Climate and extinction crises move too slowly for us to pay attention – here’s the answer

Orangutan and elephant fighting against deforestation

It seems we are having a hard time paying sufficient attention to the climate and extinction crises. This is because the causes for the most part move slowly, without the flashy drama that can focus our minds in the midst of 24-hour news cycles and social media distractions. The Netflix film Don’t Look Up cleverly captures our inability to focus on and come together to counter such a common threat. To change this, we must develop a “slow memory” that can help us care about and act on slow change. #Boycottpalmoil #Boycott4Wildlife

Humans can learn to develop a ‘slow memory’ to understand the slow-moving but real threat of #animal #extinction. Also it helps to go #Vegan and #Boycottpalmoil #Boycott4Wildlife in the supermarket

The Ka'apori Capuchin is critically endangered by deforestation for meat and palm oil in South America. Image by Richardo Ferreira Esteves for Getty Images
The Ka’apori Capuchin is critically endangered by deforestation for meat and palm oil in South America. Image by Richardo Ferreira Esteves for Getty Images

Written by Jenny Wüstenberg, Associate Professor, Twentieth Century History, Nottingham Trent University. This article is republished from The Conversation under a Creative Commons license. Read the original article.

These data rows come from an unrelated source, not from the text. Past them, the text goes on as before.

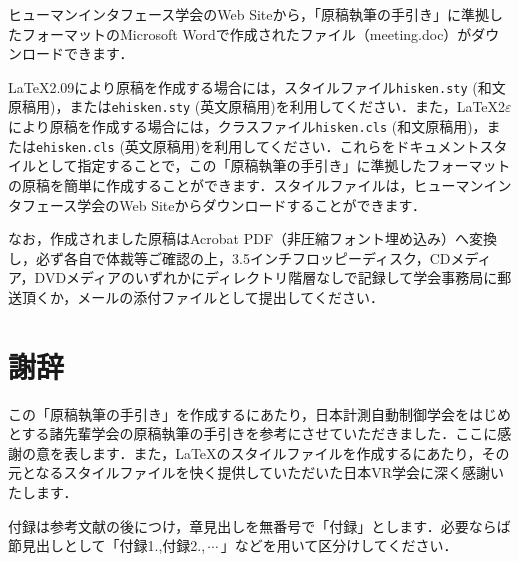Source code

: \documentclass{hisken}
\begin{document}
ヒューマンインタフェース学会のWeb Siteから，「原稿執筆の手引き」に準拠したフォーマットのMicrosoft Wordで作成されたファイル（meeting.doc）がダウンロードできます．

\LaTeX2.09{}\cite{tex1,tex2}により原稿を作成する場合には，スタイルファイル{\tt hisken.sty} (和文原稿用)，または{\tt ehisken.sty} (英文原稿用)を利用してください．また，\LaTeX{}2$\varepsilon$\cite{tex3}により原稿を作成する場合には，クラスファイル{\tt hisken.cls} (和文原稿用)，または{\tt ehisken.cls} (英文原稿用)を利用してください．これらをドキュメントスタイルとして指定することで，この「原稿執筆の手引き」に準拠したフォーマットの原稿を簡単に作成することができます．スタイルファイルは，ヒューマンインタフェース学会のWeb Siteからダウンロードすることができます．

なお，作成されました原稿はAcrobat PDF（非圧縮フォント埋め込み）へ変換し，必ず各自で体裁等ご確認の上，3.5インチフロッピーディスク，CDメディア，DVDメディアのいずれかにディレクトリ階層なしで記録して学会事務局に郵送頂くか，メールの添付ファイルとして提出してください．


\section*{謝辞}
この「原稿執筆の手引き」を作成するにあたり，日本計測自動制御学会をはじめとする諸先輩学会の原稿執筆の手引きを参考にさせていただきました．ここに感謝の意を表します．また，\LaTeX{}のスタイルファイルを作成するにあたり，その元となるスタイルファイルを快く提供していただいた日本VR学会に深く感謝いたします．


%


\appendix{}
付録は参考文献の後につけ，章見出しを無番号で「付録」とします．必要ならば節見出しとして「付録1.,付録2.,\,$ \cdots $\,」などを用いて区分けしてください．
\end{document}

Humans reckon with catastrophes by remembering them collectively and individually. If climate change is the main threat, it deserves as much attention as our grandparents and great-grandparents mustered to survive the threat of the second world war. Today, most of us actively recall and work against the things that led to that conflict – fascism, discrimination, hatred, economic deprivation – and we have coined the phrase “never again” to encapsulate the idea that remembering the past entails taking responsibility for the future.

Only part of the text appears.